Abstract
Purpose :
We assessed the intervisit and intravisit repeatability of FLIO lifetimes and capillary erythrocyte velocities in a non-human primate (NHP) model of acute intraocular pressure (IOP) elevation.
Methods :
We assessed FLIO (Heidelberg Engineering, Heidelberg, Germany) lifetimes and erythrocyte velocities in eleven experiments of four eyes of two rhesus macaques at baseline and elevated intraocular pressure. The NHPs were anesthetized and paralyzed to control eye motion. Erythrocyte velocities were measured using erythrocyte mediated angiography (EMA). In two eyes of one NHP, FLIO lifetimes were measured at baseline, IOP of 25, 35, and 45 mm Hg multiple times at each IOP. Pressure was maintained at these levels during imaging with cannulation of the eye and controlled with a syringe pump. FLIO Fluorescence data were analyzed using imaging software (SPCImage; Becker & Hickl GmbH, Berlin, Germany). The fluorescence decay was approximated by calculating the least-square fit of a series of two exponential functions. The NHP's exhibited no discernable lens fluorescence on the rising side of the decays and no correction was applied to the fits for this.The amplitude-weighted mean fluorescence decay time (τm) was used for further analysis in two spectral channels (498–560 nm; 560–720 nm). Intersession and intrasession variability was determined by calculation of the coefficient of variation at baseline and at each IOP level.
Results :
:The average fluorescence lifetime at baseline ranged from 302.1 – 343.3 ps in the long channel and 381.6 – 408.6 ps in the short channel.

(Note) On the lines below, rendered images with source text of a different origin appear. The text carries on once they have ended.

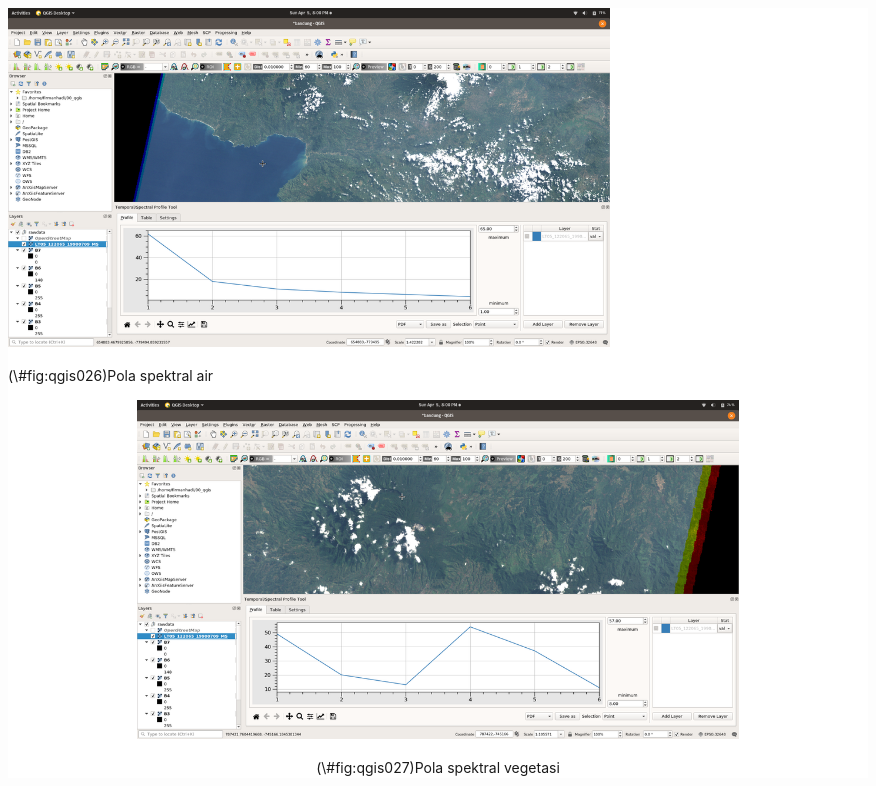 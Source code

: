 <img src="img/0qgis_026.png" alt="Pola spektral air" width="70%" />
<p class="caption">(\#fig:qgis026)Pola spektral air</p>
</div>


<div class="figure" style="text-align: center">
<img src="img/0qgis_027.png" alt="Pola spektral vegetasi" width="70%" />
<p class="caption">(\#fig:qgis027)Pola spektral vegetasi</p>
</div>
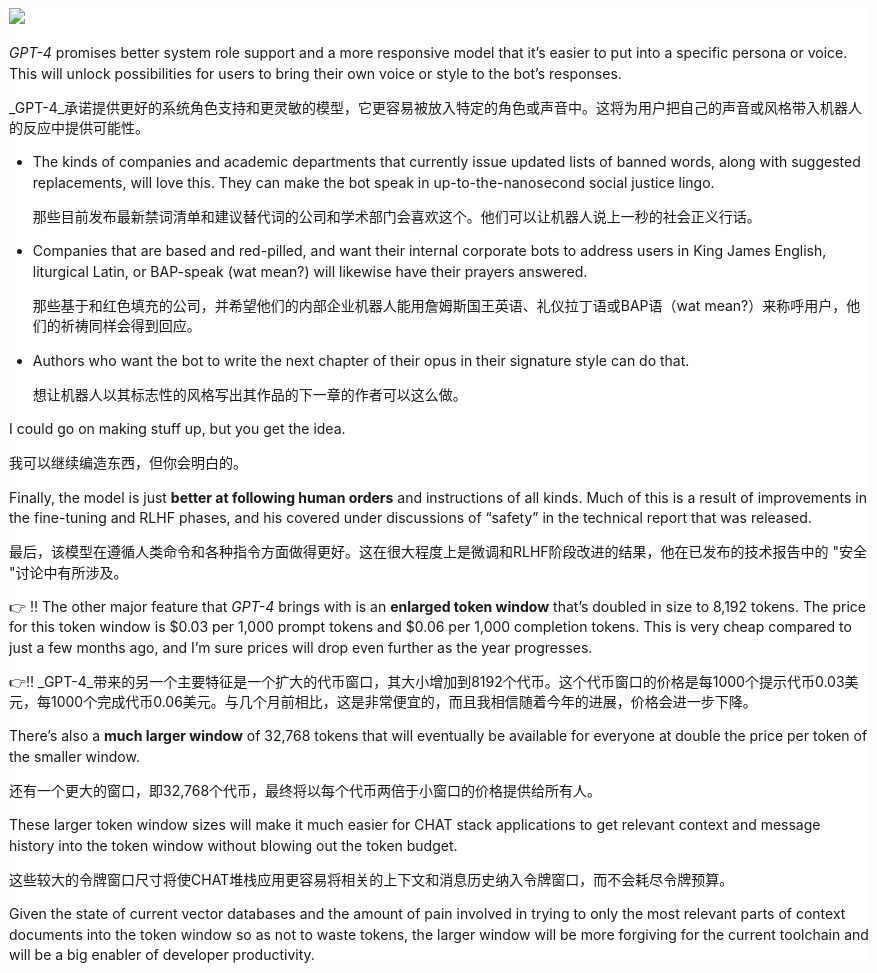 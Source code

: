 [![](https3A2F2Fsubstack-post-media.s3.amazonaws.com2Fpublic2Fimages2F8694540d-08ec-445f-a38f-cbd6094e69fd_2166x836.png)](https://substackcdn.com/image/fetch/f_auto,q_auto:good,fl_progressive:steep/https%3A%2F%2Fsubstack-post-media.s3.amazonaws.com%2Fpublic%2Fimages%2F8694540d-08ec-445f-a38f-cbd6094e69fd_2166x836.png)

_GPT-4_ promises better system role support and a more responsive model that it’s easier to put into a specific persona or voice. This will unlock possibilities for users to bring their own voice or style to the bot’s responses.  

_GPT-4_承诺提供更好的系统角色支持和更灵敏的模型，它更容易被放入特定的角色或声音中。这将为用户把自己的声音或风格带入机器人的反应中提供可能性。

-   The kinds of companies and academic departments that currently issue updated lists of banned words, along with suggested replacements, will love this. They can make the bot speak in up-to-the-nanosecond social justice lingo.  
    
    那些目前发布最新禁词清单和建议替代词的公司和学术部门会喜欢这个。他们可以让机器人说上一秒的社会正义行话。
    
-   Companies that are based and red-pilled, and want their internal corporate bots to address users in King James English, liturgical Latin, or BAP-speak (wat mean?) will likewise have their prayers answered.  
    
    那些基于和红色填充的公司，并希望他们的内部企业机器人能用詹姆斯国王英语、礼仪拉丁语或BAP语（wat mean?）来称呼用户，他们的祈祷同样会得到回应。
    
-   Authors who want the bot to write the next chapter of their opus in their signature style can do that.  
    
    想让机器人以其标志性的风格写出其作品的下一章的作者可以这么做。
    

I could go on making stuff up, but you get the idea.  

我可以继续编造东西，但你会明白的。

Finally, the model is just **better at following human orders** and instructions of all kinds. Much of this is a result of improvements in the fine-tuning and RLHF phases, and his covered under discussions of “safety” in the technical report that was released.  

最后，该模型在遵循人类命令和各种指令方面做得更好。这在很大程度上是微调和RLHF阶段改进的结果，他在已发布的技术报告中的 "安全 "讨论中有所涉及。

👉 ‼️ The other major feature that _GPT-4_ brings with is an **enlarged token window** that’s doubled in size to 8,192 tokens. The price for this token window is $0.03 per 1,000 prompt tokens and $0.06 per 1,000 completion tokens. This is very cheap compared to just a few months ago, and I’m sure prices will drop even further as the year progresses.  

👉‼️ _GPT-4_带来的另一个主要特征是一个扩大的代币窗口，其大小增加到8192个代币。这个代币窗口的价格是每1000个提示代币0.03美元，每1000个完成代币0.06美元。与几个月前相比，这是非常便宜的，而且我相信随着今年的进展，价格会进一步下降。

There’s also a **much larger window** of 32,768 tokens that will eventually be available for everyone at double the price per token of the smaller window.  

还有一个更大的窗口，即32,768个代币，最终将以每个代币两倍于小窗口的价格提供给所有人。

These larger token window sizes will make it much easier for CHAT stack applications to get relevant context and message history into the token window without blowing out the token budget.  

这些较大的令牌窗口尺寸将使CHAT堆栈应用更容易将相关的上下文和消息历史纳入令牌窗口，而不会耗尽令牌预算。  

Given the state of current vector databases and the amount of pain involved in trying to only the most relevant parts of context documents into the token window so as not to waste tokens, the larger window will be more forgiving for the current toolchain and will be a big enabler of developer productivity.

Intrasession variability of FLIO lifetimes ranged from 0-6.3% in the long channel and 0-3.3% in the long channel at baseline. At elevated pressures, CoV ranged from 0 – 7.5%. Intersession variability of FLIO lifetimes ranged from 4.1-7.5% in the long channel and 3.0-4.8% in the short channel. Intrasession variability for capillary erythrocyte velocities was 7.0% at baseline.
Conclusions :
In an acute IOP elevation NHP model, Fluorescence lifetimes were highly reproducible at baseline as well as at elevated IOP, suggesting that rather subtle changes can be reliably measured in this model. Further work is needed to determine changes in fluorescence lifetime with IOP elevation, which may provide important information about glaucoma and other ocular diseases.
This abstract was presented at the 2024 ARVO Imaging in the Eye Conference, held in Seattle, WA, May 4, 2024.